Trend zu «immer mehr» Forderungen

Im Visier der Komiteemitglieder ist insbesondere der Trend zu «immer mehr» Forderungen an den Staat, wie es Loepfe nannte. Man bediene sich zunehmend «aus dem Topf», die Lohnabzüge würden ständig wachsen. «Es geht nicht um die einzelne Sozialleistung, sondern um die Summe und die Entwicklung», fasste er zusammen.

Patrick Eugster, Vizepräsident der Jungfreisinnigen Zürich, sprach von einem «bedenklichen Trend». Durch diese «Anspruchsmentalität gegenüber dem Staat» gebe die Schweiz die Standortvorteile auf. Die Schweiz würde dann etwa bei der Fiskalquote oder bei den Löhnen Mittelmass. Das wolle er nicht, deswegen unterstütze er das Referendum.

Sorge um Wettbewerbsfähigkeit

Sorge um die Wettbewerbsfähigkeit der Schweiz als Folge äusserte Susanne Brunner, Zürcher SVP-Gemeinderätin und Präsidentin eines regionalen Gewerbevereins. Ein «staatlicher Vaterschaftsurlaub» führe etwa zu weniger Lohn für Arbeitnehmende und mehr Ausgaben für den Staat.

Im schlimmsten Fall könne dies sogar Arbeitsplätze gefährden, nämlich dann, wenn wegen der indirekten Folgekosten (organisatorischer Aufwand, Suche von Stellvertretern, Opportunitätskosten durch Abwesenheiten) die Herstellungs- und Produktionskosten steigen würden.

Zudem mache es keinen Sinn, eine neue Sozialversicherung zu etablieren, «wo doch bestehende verschuldet sind». Sie sprach dabei etwa von den Gesundheitskosten, der zweiten Säule oder der Pflegefinanzierung.
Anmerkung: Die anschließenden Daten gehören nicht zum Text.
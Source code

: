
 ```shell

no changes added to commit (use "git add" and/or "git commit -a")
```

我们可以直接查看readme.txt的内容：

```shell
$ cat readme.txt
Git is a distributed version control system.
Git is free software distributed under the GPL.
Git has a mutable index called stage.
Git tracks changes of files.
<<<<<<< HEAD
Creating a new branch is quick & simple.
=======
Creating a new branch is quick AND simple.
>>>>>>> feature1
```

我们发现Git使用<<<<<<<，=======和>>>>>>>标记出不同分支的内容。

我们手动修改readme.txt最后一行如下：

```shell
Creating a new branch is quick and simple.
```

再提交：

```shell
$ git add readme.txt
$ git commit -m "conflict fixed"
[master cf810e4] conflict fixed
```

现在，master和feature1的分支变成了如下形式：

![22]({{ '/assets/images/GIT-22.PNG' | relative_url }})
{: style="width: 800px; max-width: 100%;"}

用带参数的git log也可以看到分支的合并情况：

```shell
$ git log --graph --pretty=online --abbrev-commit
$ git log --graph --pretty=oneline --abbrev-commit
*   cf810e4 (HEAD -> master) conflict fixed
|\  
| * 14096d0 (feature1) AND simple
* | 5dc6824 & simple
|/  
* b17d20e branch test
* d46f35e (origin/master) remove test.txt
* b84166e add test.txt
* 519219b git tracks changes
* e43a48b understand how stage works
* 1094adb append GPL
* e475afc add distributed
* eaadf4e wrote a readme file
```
Zwei Wochen in den ersten sechs Wochen

Das Parlament hatte in der Herbstsession beschlossen, einen bezahlten Vaterschaftsurlaub von zwei Wochen einführen. Gemäss dem Parlamentsentscheid könnten Väter in den ersten sechs Monaten nach der Geburt des Kindes zwei Wochen bezahlten Urlaub nehmen. Dieser würde wie der Mutterschaftsurlaub über die Erwerbsersatzordnung (EO) finanziert.
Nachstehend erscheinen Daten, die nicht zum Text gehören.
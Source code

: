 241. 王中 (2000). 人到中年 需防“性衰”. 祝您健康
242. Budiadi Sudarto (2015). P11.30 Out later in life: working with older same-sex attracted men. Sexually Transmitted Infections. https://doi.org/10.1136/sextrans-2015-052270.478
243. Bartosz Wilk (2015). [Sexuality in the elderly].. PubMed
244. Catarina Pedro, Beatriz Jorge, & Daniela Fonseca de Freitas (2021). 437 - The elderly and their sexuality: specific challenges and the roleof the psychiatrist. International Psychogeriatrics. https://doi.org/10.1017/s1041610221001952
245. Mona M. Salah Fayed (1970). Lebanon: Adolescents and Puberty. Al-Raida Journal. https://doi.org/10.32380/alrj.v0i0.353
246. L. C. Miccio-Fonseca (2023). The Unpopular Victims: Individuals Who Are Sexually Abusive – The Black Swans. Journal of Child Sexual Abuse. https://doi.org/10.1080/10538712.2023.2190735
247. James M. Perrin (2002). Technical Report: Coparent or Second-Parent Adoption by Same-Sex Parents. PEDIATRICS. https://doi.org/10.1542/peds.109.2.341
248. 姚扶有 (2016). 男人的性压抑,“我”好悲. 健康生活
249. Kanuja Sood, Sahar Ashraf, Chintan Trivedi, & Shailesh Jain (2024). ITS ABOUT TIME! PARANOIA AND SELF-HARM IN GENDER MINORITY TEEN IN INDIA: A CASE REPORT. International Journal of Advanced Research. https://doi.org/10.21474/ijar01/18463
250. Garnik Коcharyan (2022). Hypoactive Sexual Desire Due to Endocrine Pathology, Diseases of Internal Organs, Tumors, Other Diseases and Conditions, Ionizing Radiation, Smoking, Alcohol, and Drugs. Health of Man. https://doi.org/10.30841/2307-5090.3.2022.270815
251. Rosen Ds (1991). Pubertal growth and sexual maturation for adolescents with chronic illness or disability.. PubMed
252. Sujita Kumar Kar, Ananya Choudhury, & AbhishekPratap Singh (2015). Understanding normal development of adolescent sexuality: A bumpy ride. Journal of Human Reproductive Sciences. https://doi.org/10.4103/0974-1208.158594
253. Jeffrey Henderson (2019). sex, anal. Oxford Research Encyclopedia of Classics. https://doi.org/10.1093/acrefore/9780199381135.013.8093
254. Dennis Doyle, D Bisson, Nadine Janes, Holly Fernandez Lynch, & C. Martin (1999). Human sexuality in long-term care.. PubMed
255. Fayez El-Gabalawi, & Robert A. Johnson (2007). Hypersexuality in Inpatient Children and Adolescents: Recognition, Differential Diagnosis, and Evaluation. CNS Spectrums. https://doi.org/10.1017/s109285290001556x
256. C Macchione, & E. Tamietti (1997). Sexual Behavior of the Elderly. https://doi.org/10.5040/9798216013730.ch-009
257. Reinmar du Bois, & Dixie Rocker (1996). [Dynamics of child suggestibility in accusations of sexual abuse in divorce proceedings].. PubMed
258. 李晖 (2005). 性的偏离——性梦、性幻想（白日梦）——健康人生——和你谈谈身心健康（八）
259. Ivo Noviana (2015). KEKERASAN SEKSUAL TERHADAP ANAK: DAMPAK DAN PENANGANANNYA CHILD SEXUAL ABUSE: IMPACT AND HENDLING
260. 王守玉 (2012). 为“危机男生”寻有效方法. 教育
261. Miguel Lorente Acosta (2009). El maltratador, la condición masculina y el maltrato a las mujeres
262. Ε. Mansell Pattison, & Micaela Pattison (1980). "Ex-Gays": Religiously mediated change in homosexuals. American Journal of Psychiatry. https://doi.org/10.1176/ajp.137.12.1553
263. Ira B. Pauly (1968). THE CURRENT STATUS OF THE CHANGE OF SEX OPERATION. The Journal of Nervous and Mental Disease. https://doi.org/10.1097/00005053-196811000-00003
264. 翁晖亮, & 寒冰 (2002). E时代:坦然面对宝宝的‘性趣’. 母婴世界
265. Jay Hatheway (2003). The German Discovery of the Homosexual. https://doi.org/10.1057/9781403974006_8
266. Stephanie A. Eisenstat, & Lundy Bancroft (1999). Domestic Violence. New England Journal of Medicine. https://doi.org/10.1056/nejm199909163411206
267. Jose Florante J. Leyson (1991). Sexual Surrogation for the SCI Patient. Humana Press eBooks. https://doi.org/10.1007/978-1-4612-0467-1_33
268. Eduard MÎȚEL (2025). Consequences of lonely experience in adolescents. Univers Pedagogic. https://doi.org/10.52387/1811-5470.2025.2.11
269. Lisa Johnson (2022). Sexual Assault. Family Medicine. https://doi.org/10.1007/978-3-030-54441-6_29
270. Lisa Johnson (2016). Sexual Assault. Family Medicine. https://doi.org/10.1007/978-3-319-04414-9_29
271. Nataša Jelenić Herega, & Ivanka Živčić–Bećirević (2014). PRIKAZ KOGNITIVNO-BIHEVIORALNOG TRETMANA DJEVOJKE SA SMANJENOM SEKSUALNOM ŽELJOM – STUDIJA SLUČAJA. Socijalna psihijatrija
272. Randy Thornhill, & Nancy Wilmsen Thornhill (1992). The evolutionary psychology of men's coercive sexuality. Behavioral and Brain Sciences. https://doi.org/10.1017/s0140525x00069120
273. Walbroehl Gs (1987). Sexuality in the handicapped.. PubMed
Die geschätzten Kosten für einen zweiwöchigen Vaterschaftsurlaub belaufen sich laut dem Bund auf rund 229 Millionen Franken pro Jahr. Dafür würden 0,06 zusätzliche Lohnprozente je hälftig bei Arbeitgebern und Arbeitnehmern erhoben.

Sechs Wochen Urlaub sind vom Tisch

Für diesen Entscheid wurde die Volksinitiative für vier Wochen Vaterschaftsurlaub zurückgezogen. Dieser war von vier Dachverbänden und über 160 Organisationen eingereicht worden. Sie wollen eine längere Elternzeit durchsetzen.

Die Initianten hatten die Initiative unter der Bedingung zurückgezogen, dass die Gesetzesgrundlage für einen zweiwöchigen Vaterschaftsurlaub in Kraft tritt. Der Bundesrat hatte sowohl die Volksinitiative als auch den indirekten Gegenvorschlag abgelehnt.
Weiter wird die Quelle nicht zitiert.